= Excerpted data =
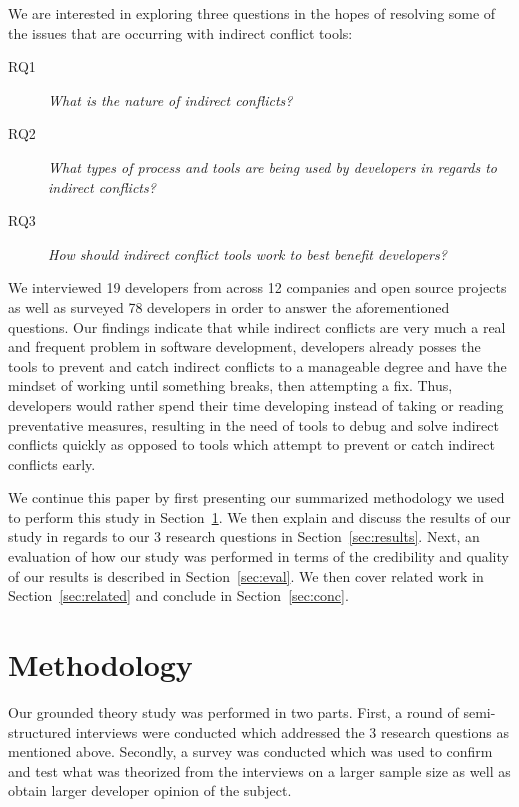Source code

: \documentclass[conference]{IEEEtran}
\makeatletter
\def\namedlabel#1#2{\begingroup
   \def\@currentlabel{#2}%
   \label{#1}\endgroup
}
\makeatother
\begin{document}
We are interested in exploring three questions in the hopes of resolving some of the issues that are occurring
with indirect conflict tools: 

\begin{description}
	\item[RQ1\namedlabel{itm:rq1}{RQ1}] \textit{What is the nature of indirect conflicts?}
	\item[RQ2\namedlabel{itm:rq2}{RQ2}] \textit{What types of process and tools are being used by developers in regards to indirect conflicts?}
	\item[RQ3\namedlabel{itm:rq3}{RQ3}] \textit{How should indirect conflict tools work to best benefit developers?}
\end{description}

We interviewed 19 developers from across 12 companies and open source projects as well as surveyed 78 
developers in order to answer the aforementioned questions. Our findings indicate that while indirect conflicts are very much a real 
and frequent problem
in software development, developers already posses the tools to prevent and catch indirect conflicts to a manageable degree and have
the mindset of working until something breaks, then attempting a fix. Thus, developers would rather spend their time developing instead
of taking or reading preventative measures, resulting in the need of tools to debug and solve indirect conflicts quickly as opposed to tools 
which attempt to prevent or catch indirect conflicts early.

We continue this paper by first presenting our summarized methodology we used to perform this study in Section~\ref{sec:meth}. We
then explain and discuss the results of our study in regards to our 3 research questions in Section~\ref{sec:results}.
Next, an evaluation of how our study was performed in terms of the credibility
and quality of our results is described in Section~\ref{sec:eval}. We then cover related work in Section~\ref{sec:related}
and conclude in Section~\ref{sec:conc}.

\section{Methodology}
\label{sec:meth}

Our grounded theory study was performed in two parts. First, a round of semi-structured interviews were conducted which 
addressed the 3 research questions as mentioned above. Secondly, a survey was conducted
which was used to confirm and test what was theorized from the interviews on a larger sample size as well as obtain
larger developer opinion of the subject.
\end{document}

= Work to be completed =
Could you retype exactly the lines above, starting at the line that contains "should indirect conflict" and ending at the line that contains "Our grounded theory", and nothing more?

= Solution to the problem =
	\item[RQ3\namedlabel{itm:rq3}{RQ3}] \textit{How should indirect conflict tools work to best benefit developers?}
\end{description}

We interviewed 19 developers from across 12 companies and open source projects as well as surveyed 78 
developers in order to answer the aforementioned questions. Our findings indicate that while indirect conflicts are very much a real 
and frequent problem
in software development, developers already posses the tools to prevent and catch indirect conflicts to a manageable degree and have
the mindset of working until something breaks, then attempting a fix. Thus, developers would rather spend their time developing instead
of taking or reading preventative measures, resulting in the need of tools to debug and solve indirect conflicts quickly as opposed to tools 
which attempt to prevent or catch indirect conflicts early.

We continue this paper by first presenting our summarized methodology we used to perform this study in Section~\ref{sec:meth}. We
then explain and discuss the results of our study in regards to our 3 research questions in Section~\ref{sec:results}.
Next, an evaluation of how our study was performed in terms of the credibility
and quality of our results is described in Section~\ref{sec:eval}. We then cover related work in Section~\ref{sec:related}
and conclude in Section~\ref{sec:conc}.

\section{Methodology}
\label{sec:meth}

Our grounded theory study was performed in two parts. First, a round of semi-structured interviews were conducted which 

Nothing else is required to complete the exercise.